DES MOINES — Flanked by police and prosecutors, Gov. Chet Culver has signed into law an overhaul of Iowa’s sex offender laws that prohibits released offenders from setting foot on places where children gather.

The measure signed Thursday by Culver retains a ban on sex offenders living within 2,000 feet of places like schools, libraries and day care centers, but it limits that restriction to those who have committed the most severe crimes against children.

Clinton County Attorney Mike Wolf said although there is never a 100 percent guarantee, having these areas off limits will make them better protected.

“My understanding is that it will add another layer of work for law enforcement,” Wolf said in an interview with the Clinton Herald. “But it is a wanted layer.”

Wolf also was concerned that the 2,000-foot rule alone seemed to give people a false sense of security.

“This is going to be worth it because it is going to provide additional safety,” Wolf said.

In addition, the measure puts in place a ban on offenders entering those facilities without permission, and it establishes a 300-foot “no loiter” zone around such sites. The Corrections Department will have the authority to decide which offenders can be required to wear electronic monitoring devices letting officials track their movements.

The measure was a carefully crafted compromise that was bargained throughout this year’s legislative session.

“There’s no place in Iowa for those who abuse our children,” said Culver. “This has been in the works for years.”

The issue is a delicate one for lawmakers, who earlier had banned sex offenders from living within 2,000 feet of places where children gather. That law had meant that in many cities, released sex offenders had no place to live.

Critics said it was more important to monitor sex offenders’ whereabouts during the day rather than where they spent the night. Tampering with the law, however, left lawmakers open to the charge that they were going easy on child sex offenders.

“For politicians, the issue of sex offenders is not an easy one to speak to,” said Rep. Clel Baudler, R-Greenfield, a retired Iowa Highway Patrol trooper who helped craft the measure. “I know this was not an easy decision.
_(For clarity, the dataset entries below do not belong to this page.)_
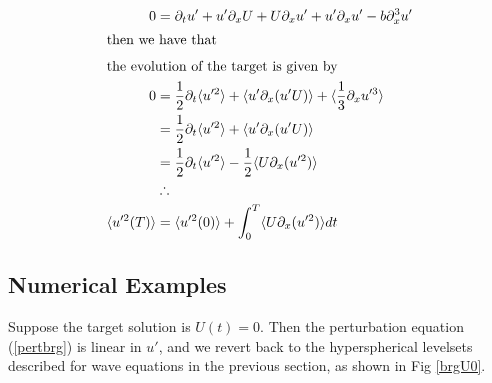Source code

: \documentclass[longbibliography,amsmath,amssymb,aps,nofootinbib]{revtex4-2}
\newcommand{\davg}[1]{\langle {#1} \rangle}
\begin{document}
\begin{align}
  0 &= \partial_t u' + u'\partial_x U + U\partial_x u' + u'\partial_x u' - b\partial_x^3 u'\label{pertbrg}\\
  \intertext{then we have that}
  \intertext{the evolution of the target is given by}
  0 &= \frac{1}{2}\partial_t \davg{u'^2} + \davg{u' \partial_x (u'U)} + \davg{\frac{1}{3}\partial_x u'^3} \nonumber \\
  &= \frac{1}{2}\partial_t \davg{u'^2} +  \davg{u' \partial_x (u'U)} \nonumber \\
  &= \frac{1}{2}\partial_t \davg{u'^2} - \frac{1}{2}\davg{U \partial_x (u'^2)} \nonumber \\
  &\therefore\nonumber\\
  \davg{u'^2(T)} &= \davg{u'^2(0)} + \int_0^T \davg{U \partial_x (u'^2)} dt \label{objburgeq}
\end{align}

\subsection*{Numerical Examples}
Suppose the target solution is $U(t) = 0$. Then the perturbation equation (\ref{pertbrg}) is linear in $u'$, and we revert back to the hyperspherical levelsets described for wave equations in the previous section, as shown in Fig \ref{brgU0}.
\end{document}
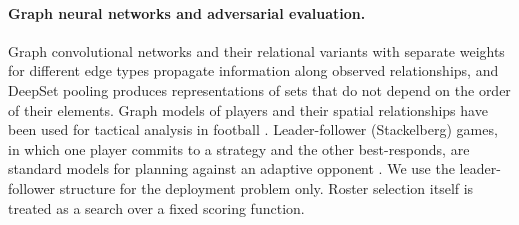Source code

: \paragraph{Graph neural networks and adversarial evaluation.} Graph convolutional networks \citep{kipf2017} and their relational variants with separate weights for different edge types \citep{schlichtkrull2018} propagate information along observed relationships, and DeepSet pooling \citep{zaheer2017} produces representations of sets that do not depend on the order of their elements. Graph models of players and their spatial relationships have been used for tactical analysis in football \citep{wang2024tacticai}. Leader-follower (Stackelberg) games, in which one player commits to a strategy and the other best-responds, are standard models for planning against an adaptive opponent \citep{conitzer2006,tambe2011}. We use the leader-follower structure for the deployment problem only. Roster selection itself is treated as a search over a fixed scoring function.
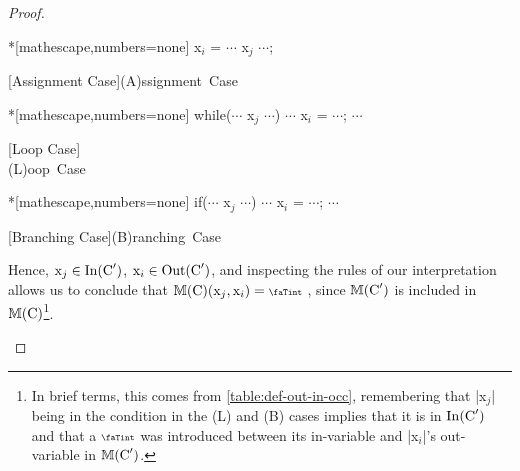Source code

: \begin{proof}
\begin{description}
\begin{minipage}[t]{.3\linewidth}%
\begin{whilelisting}*[mathescape,numbers=none]
x$_i$ = $\cdots$ x$_j$ $\cdots$;
\end{whilelisting}
[Assignment Case]{\mbox{(A)ssignment Case}}
\label{listing-A}
\end{minipage}\hfill%
\begin{minipage}[t]{.3\linewidth}
\begin{whilelisting}*[mathescape,numbers=none]
while($\cdots$ x$_j$ $\cdots$){
  $\cdots$
  x$_i$ = $\cdots$;
  $\cdots$
}
\end{whilelisting}
[Loop Case]{\\\mbox{(L)oop Case}}
\label{listing-L}
\end{minipage}\hfill%
%
\begin{minipage}[t]{.3\linewidth}
\begin{whilelisting}*[mathescape,numbers=none]
if($\cdots$ x$_j$ $\cdots$){
  $\cdots$
  x$_i$ = $\cdots$;
  $\cdots$
}
\end{whilelisting}
[Branching Case]{\mbox{(B)ranching Case}}
\label{listing-I}
\end{minipage}

Hence, \(\prc|x$_j$| \in \In(\prc|C|')\), \(\prc|x$_i$| \in \Out(\prc|C|')\),
and inspecting the rules of our interpretation allows us to conclude that
\(\sfm{\prc|C|}(\prc|x$_j$|,\prc|x$_i$|)= \vi\) , since \(\sfm{\prc|C|'}\) is
included in \(\sfm{\prc|C|}\)\footnote{In brief terms, this comes from
\autoref{table:def-out-in-occ}, remembering that \prc|x$_j$| being in the
condition in the (L) and (B) cases implies that it is in \(\In(\prc|C|')\) and
that a \(\vi\) was introduced between its in-variable and \prc|x$_i$|'s
out-variable in \(\sfm{\prc|C|'}\).}.


\end{description}
\end{proof}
This law will build a safer Iowa. It’s a tremendous tool for law enforcement.”

Attorney General Tom Miller, who also pushed for the change, said the new laws would make Iowa safer.

“They took a tough stance,” he said.

The measure also updates the state’s sex offender registry.

The signing comes as Culver nears the midnight Tuesday deadline for acting on measures approved by this year’s Legislature.